-- EXERCISE DESCRIPTION --
Please return the listing exactly as written, but without its pictures.

---

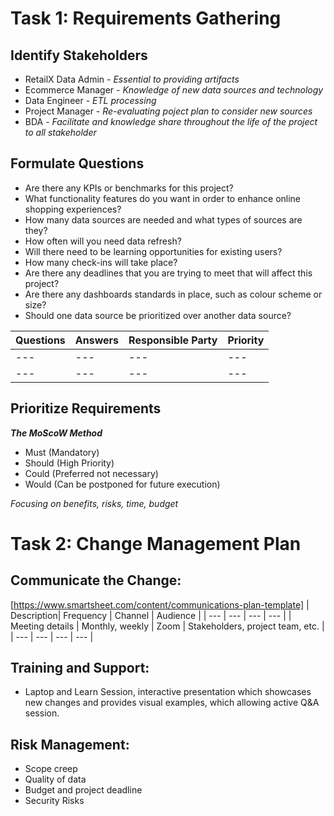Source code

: # Task 1: Requirements Gathering
## Identify Stakeholders
* RetailX Data Admin - *Essential to providing artifacts*
* Ecommerce Manager - *Knowledge of new data sources and technology*
* Data Engineer - *ETL processing*
* Project Manager - *Re-evaluating poject plan to consider new sources*
* BDA  - *Facilitate and knowledge share throughout the life of the project to all stakeholder*
## Formulate Questions
* Are there any KPIs or benchmarks for this project?
* What functionality features do you want in order to enhance online shopping experiences?
* How many data sources are needed and what types of sources are they?
* How often will you need data refresh?
* Will there need to be learning opportunities for existing users?
* How many check-ins will take place?
* Are there any deadlines that you are trying to meet that will affect this project?
* Are there any dashboards standards in place, such as colour scheme or size?
* Should one data source be prioritized over another data source?

| Questions| Answers   |  Responsible Party | Priority | 
|   ---      | ---       |       ---          | ---       |
|   ---      | ---       |       ---          | ---       |
|   ---      | ---       |       ---          | ---       |

## Prioritize Requirements
***The MoScoW Method***
* Must (Mandatory)
* Should (High Priority)
* Could (Preferred not necessary)
* Would (Can be postponed for future execution)

*Focusing on benefits, risks, time, budget*

# Task 2: Change Management Plan
## Communicate the Change:
[https://www.smartsheet.com/content/communications-plan-template]
| Description| Frequency   |  Channel | Audience | 
|   ---      | ---       |       ---          | ---       |
|   Meeting details | Monthly, weekly  |       Zoom   |    Stakeholders, project team, etc.     |
|   ---      | ---       |       ---          | ---       |
## Training and Support:
* Laptop and Learn Session, interactive presentation which showcases new changes and provides visual examples, which allowing active Q&A session.
## Risk Management:
* Scope creep
* Quality of data
* Budget and project deadline
* Security Risks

---

-- EXERCISE ANSWER --
Source code

: # Task 1: Requirements Gathering
## Identify Stakeholders
* RetailX Data Admin - *Essential to providing artifacts*
* Ecommerce Manager - *Knowledge of new data sources and technology*
* Data Engineer - *ETL processing*
* Project Manager - *Re-evaluating poject plan to consider new sources*
* BDA  - *Facilitate and knowledge share throughout the life of the project to all stakeholder*
## Formulate Questions
* Are there any KPIs or benchmarks for this project?
* What functionality features do you want in order to enhance online shopping experiences?
* How many data sources are needed and what types of sources are they?
* How often will you need data refresh?
* Will there need to be learning opportunities for existing users?
* How many check-ins will take place?
* Are there any deadlines that you are trying to meet that will affect this project?
* Are there any dashboards standards in place, such as colour scheme or size?
* Should one data source be prioritized over another data source?

| Questions| Answers   |  Responsible Party | Priority | 
|   ---      | ---       |       ---          | ---       |
|   ---      | ---       |       ---          | ---       |
|   ---      | ---       |       ---          | ---       |

## Prioritize Requirements
***The MoScoW Method***
* Must (Mandatory)
* Should (High Priority)
* Could (Preferred not necessary)
* Would (Can be postponed for future execution)

*Focusing on benefits, risks, time, budget*

# Task 2: Change Management Plan
## Communicate the Change:
[https://www.smartsheet.com/content/communications-plan-template]
| Description| Frequency   |  Channel | Audience | 
|   ---      | ---       |       ---          | ---       |
|   Meeting details | Monthly, weekly  |       Zoom   |    Stakeholders, project team, etc.     |
|   ---      | ---       |       ---          | ---       |
## Training and Support:
* Laptop and Learn Session, interactive presentation which showcases new changes and provides visual examples, which allowing active Q&A session.
## Risk Management:
* Scope creep
* Quality of data
* Budget and project deadline
* Security Risks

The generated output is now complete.